* _Supplied data_

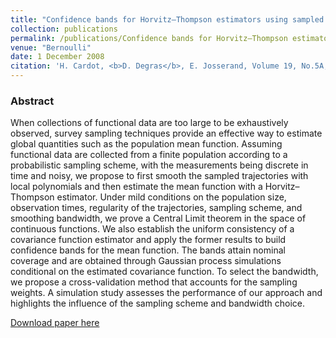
 ```yaml
---
title: "Confidence bands for Horvitz–Thompson estimators using sampled noisy functional data"
collection: publications
permalink: /publications/Confidence bands for Horvitz–Thompson estimators using sampled noisy functional data
venue: "Bernoulli"
date: 1 December 2008
citation: 'H. Cardot, <b>D. Degras</b>, E. Josserand, Volume 19, No.5A, 11 Dec 2013, Pages 2067-2097.'
---
```


### Abstract
When collections of functional data are too large to be exhaustively observed, survey sampling techniques provide an effective way to estimate global quantities such as the population mean function. Assuming functional data are collected from a finite population according to a probabilistic sampling scheme, with the measurements being discrete in time and noisy, we propose to first smooth the sampled trajectories with local polynomials and then estimate the mean function with a Horvitz–Thompson estimator. Under mild conditions on the population size, observation times, regularity of the trajectories, sampling scheme, and smoothing bandwidth, we prove a Central Limit theorem in the space of continuous functions. We also establish the uniform consistency of a covariance function estimator and apply the former results to build confidence bands for the mean function. The bands attain nominal coverage and are obtained through Gaussian process simulations conditional on the estimated covariance function. To select the bandwidth, we propose a cross-validation method that accounts for the sampling weights. A simulation study assesses the performance of our approach and highlights the influence of the sampling scheme and bandwidth choice.


[Download paper here](https://projecteuclid.org/euclid.bj/1383661214)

* _Problem requirements_
Each line in the records above with "publications" must be returned.

* _Problem solution_
collection: publications
permalink: /publications/Confidence bands for Horvitz–Thompson estimators using sampled noisy functional data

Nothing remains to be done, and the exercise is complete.